Last Friday two of us fish three different spots between the Marblehead light house and southeast corner of Kellys tons of white perch, small yellows and Sheepshead, we ended up with twenty keepers.
Saturday five of us went out afternoon about a 1/4 mile northeast of the green buoy that is north of Ballast again lots of white perch and sheepshead, lot's of small perch but we did get some bigger fish up to 13 inches. Only ended up with two limits that weighed 17lbs at the cleaners


----------



## Wdw0718 (Dec 31, 2013)

We fished the clam beds off Lakeside this past Saturday. Ended up with 29 having about 25-30 throw backs. Was able to find smaller shiners at Channel Grove. We wanted to go out further but did not want to get beat up with the wind.


----------



## laker-dynasty (Jun 18, 2014)

Wdw0718 said:


> We fished the clam beds off Lakeside this past Saturday. Ended up with 29 having about 25-30 throw backs. Was able to find smaller shiners at Channel Grove. We wanted to go out further but did not want to get beat up with the wind.
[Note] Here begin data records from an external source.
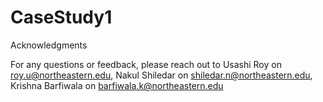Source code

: # CaseStudy1

Acknowledgments

For any questions or feedback, please reach out to Usashi Roy on roy.u@northeastern.edu, Nakul Shiledar on shiledar.n@northeastern.edu, Krishna Barfiwala on barfiwala.k@northeastern.edu
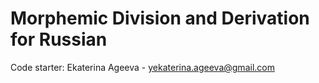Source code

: Morphemic Division and Derivation for Russian
==============================

Code starter:
Ekaterina Ageeva -  yekaterina.ageeva@gmail.com
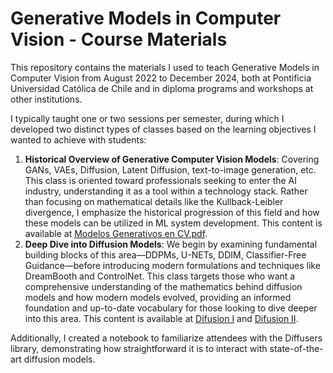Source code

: # Generative Models in Computer Vision - Course Materials

This repository contains the materials I used to teach Generative Models in Computer Vision from August 2022 to December 2024, both at Pontificia Universidad Católica de Chile and in diploma programs and workshops at other institutions.

I typically taught one or two sessions per semester, during which I developed two distinct types of classes based on the learning objectives I wanted to achieve with students:

1. **Historical Overview of Generative Computer Vision Models**: Covering GANs, VAEs, Diffusion, Latent Diffusion, text-to-image generation, etc. This class is oriented toward professionals seeking to enter the AI industry, understanding it as a tool within a technology stack. Rather than focusing on mathematical details like the Kullback-Leibler divergence, I emphasize the historical progression of this field and how these models can be utilized in ML system development. This content is available at [Modelos Generativos en CV.pdf](https://github.com/ouhenio/slides/blob/main/Modelos%20Generativos%20en%20CV.pdf).
2. **Deep Dive into Diffusion Models**: We begin by examining fundamental building blocks of this area—DDPMs, U-NETs, DDIM, Classifier-Free Guidance—before introducing modern formulations and techniques like DreamBooth and ControlNet. This class targets those who want a comprehensive understanding of the mathematics behind diffusion models and how modern models evolved, providing an informed foundation and up-to-date vocabulary for those looking to dive deeper into this area. This content is available at [Difusion I](https://github.com/ouhenio/slides/blob/main/Difusion%20I.pdf) and [Difusion II](https://github.com/ouhenio/slides/blob/main/Difusion%20II.pdf).

Additionally, I created a notebook to familiarize attendees with the Diffusers library, demonstrating how straightforward it is to interact with state-of-the-art diffusion models.
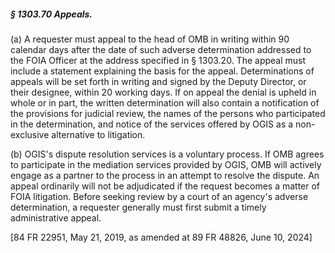 ##### § 1303.70 Appeals. #####

(a) A requester must appeal to the head of OMB in writing within 90 calendar days after the date of such adverse determination addressed to the FOIA Officer at the address specified in § 1303.20. The appeal must include a statement explaining the basis for the appeal. Determinations of appeals will be set forth in writing and signed by the Deputy Director, or their designee, within 20 working days. If on appeal the denial is upheld in whole or in part, the written determination will also contain a notification of the provisions for judicial review, the names of the persons who participated in the determination, and notice of the services offered by OGIS as a non-exclusive alternative to litigation.

(b) OGIS's dispute resolution services is a voluntary process. If OMB agrees to participate in the mediation services provided by OGIS, OMB will actively engage as a partner to the process in an attempt to resolve the dispute. An appeal ordinarily will not be adjudicated if the request becomes a matter of FOIA litigation. Before seeking review by a court of an agency's adverse determination, a requester generally must first submit a timely administrative appeal.

[84 FR 22951, May 21, 2019, as amended at 89 FR 48826, June 10, 2024]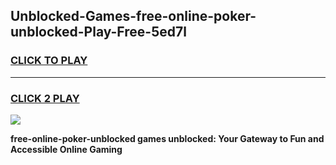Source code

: 
## Unblocked-Games-free-online-poker-unblocked-Play-Free-5ed7l
<h3>
<a href="https://premium76.site?title=free-online-poker-unblocked&ref=23A">CLICK TO PLAY</a></h3>
<hr>

<h3>
<a href="https://premium76.site?title=free-online-poker-unblocked&ref=23A">CLICK 2 PLAY</a>
  
</h3>

<a href="https://premium76.site?title=free-online-poker-unblocked&ref=23A"><img src="https://clearcache.store/games.png"></a>


**free-online-poker-unblocked games unblocked: Your Gateway to Fun and Accessible Online Gaming**

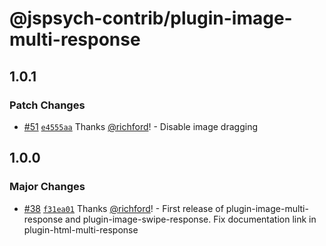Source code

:# @jspsych-contrib/plugin-image-multi-response

## 1.0.1

### Patch Changes

- [#51](https://github.com/jspsych/jspsych-contrib/pull/51) [`e4555aa`](https://github.com/jspsych/jspsych-contrib/commit/e4555aade314bc22715812482b577a999e863c74) Thanks [@richford](https://github.com/richford)! - Disable image dragging

## 1.0.0

### Major Changes

- [#38](https://github.com/jspsych/jspsych-contrib/pull/38) [`f31ea01`](https://github.com/jspsych/jspsych-contrib/commit/f31ea012eb74eb4afe3e63af60d6e23bbbf3b9e8) Thanks [@richford](https://github.com/richford)! - First release of plugin-image-multi-response and plugin-image-swipe-response. Fix documentation link in plugin-html-multi-response

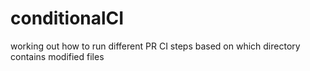 # conditionalCI
working out how to run different PR CI steps based on which directory contains modified files
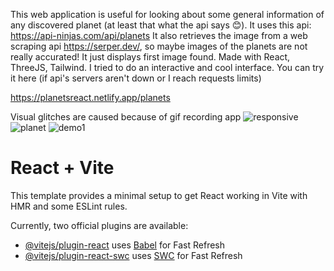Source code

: This web application is useful for looking about some general information of any discovered planet (at least that what the api says 😊). 
It uses this api: https://api-ninjas.com/api/planets
It also retrieves the image from a web scraping api https://serper.dev/, so maybe images of the planets are not really accurated! It just displays first image found.
Made with React, ThreeJS, Tailwind. I tried to do an interactive and cool interface. 
You can try it here (if api's servers aren't down or I reach requests limits)

https://planetsreact.netlify.app/planets


Visual glitches are caused because of gif recording app 
![responsive](https://github.com/user-attachments/assets/328a6564-1178-4e8f-a59b-41c767d34936)
![planet](https://github.com/user-attachments/assets/ad15b990-ff5d-4585-8804-c0fe775860a0)
![demo1](https://github.com/user-attachments/assets/bbf57777-5d03-4e97-9d49-d7a070c85f9a)



# React + Vite

This template provides a minimal setup to get React working in Vite with HMR and some ESLint rules.

Currently, two official plugins are available:

- [@vitejs/plugin-react](https://github.com/vitejs/vite-plugin-react/blob/main/packages/plugin-react/README.md) uses [Babel](https://babeljs.io/) for Fast Refresh
- [@vitejs/plugin-react-swc](https://github.com/vitejs/vite-plugin-react-swc) uses [SWC](https://swc.rs/) for Fast Refresh
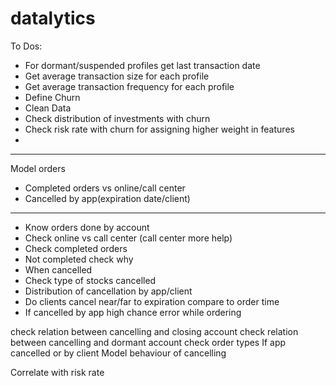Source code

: # datalytics

To Dos: 

- For dormant/suspended profiles get last transaction date 
- Get average transaction size for each profile
- Get average transaction frequency for each profile
- Define Churn
- Clean Data 
- Check distribution of investments with churn
- Check risk rate with churn for assigning higher weight in features
- 

---------------------------------------------------------------------------
Model orders
- Completed orders vs online/call center
- Cancelled by app(expiration date/client)

---------------------------------------------------------------------------
- Know orders done by account
- Check online vs call center (call center more help)
- Check completed orders 
- Not completed check why
- When cancelled
- Check type of stocks cancelled
- Distribution of cancellation by app/client
- Do clients cancel near/far to expiration compare to order time
- If cancelled by app high chance error while ordering

check relation between cancelling and closing account
check relation between cancelling and dormant account check order types
If app cancelled or by client
Model behaviour of cancelling

Correlate with risk rate



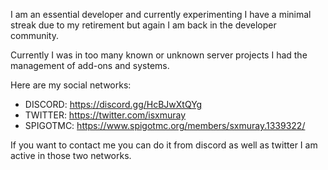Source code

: 
I am an essential developer and currently experimenting I have a minimal streak due to my retirement but again I am back in the developer community.

Currently I was in too many known or unknown server projects I had the management of add-ons and systems.

Here are my social networks:

- DISCORD: https://discord.gg/HcBJwXtQYg
- TWITTER: https://twitter.com/isxmuray
- SPIGOTMC: https://www.spigotmc.org/members/sxmuray.1339322/

If you want to contact me you can do it from discord as well as twitter I am active in those two networks.
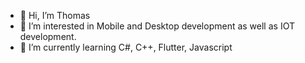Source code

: - 👋 Hi, I’m Thomas
- 👀 I’m interested in Mobile and Desktop development as well as IOT development.
- 🌱 I’m currently learning C#, C++, Flutter, Javascript

<!---
vicelikedust/vicelikedust is a ✨ special ✨ repository because its `README.md` (this file) appears on your GitHub profile.
You can click the Preview link to take a look at your changes.
--->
Good info, nice short trip for me.

Without using gps coordinates, how can one find the "clam beds" off the lakeside? Where is this in relation to the Lakeside Dock maybe?

Thanks guys, appreciate the input!


----------



## Wdw0718 (Dec 31, 2013)

Head about 3.5 miles out of east harbor towards Kelly's. Line yourself up just northwest of the pier. We fished in 26 feet of water. You dont grt as big of a pack of fish but usually is steady fishing. Hope that helps.


----------



## perfcetion (May 3, 2006)

Friday we fished off of Cedar Point with nothing. Moved up to the pack on the dumping grounds and moves around it a few times and only had 3 or 4 in the cooler. Than moved to the outside (east) of the pack between marblehead and SE corner of Kellys and managed to finish the day with 35 (3 guys) and plenty of throwbacks and junk. Had them going good for about 15 min than back to slow pick.


----------



## laker-dynasty (Jun 18, 2014)

Alrighty, good stuff and nice reference points. Thanks guys, I appreciate the input. Well described points. Seems that line between the Marblehead Lighthouse and SE of Kelley's is something I'll explore in the evening (when I only have a couple hours). 

I set up about 1/4 mile off the lighthouse last night about 530pm, slow 1st half hour, then it picked up. Caught 14 perch, 12-15 white perch and a handful of white bass. Oddly enough, not a single sheephead. The wind was out of the NE at about 10mph, so it was a bit choppy but not all that bad. Not bad for two hours work considering I set up WAY closer to shore a week ago (12-14' of water) and didn't catch anything BUT sheephead. Not a single perch that night.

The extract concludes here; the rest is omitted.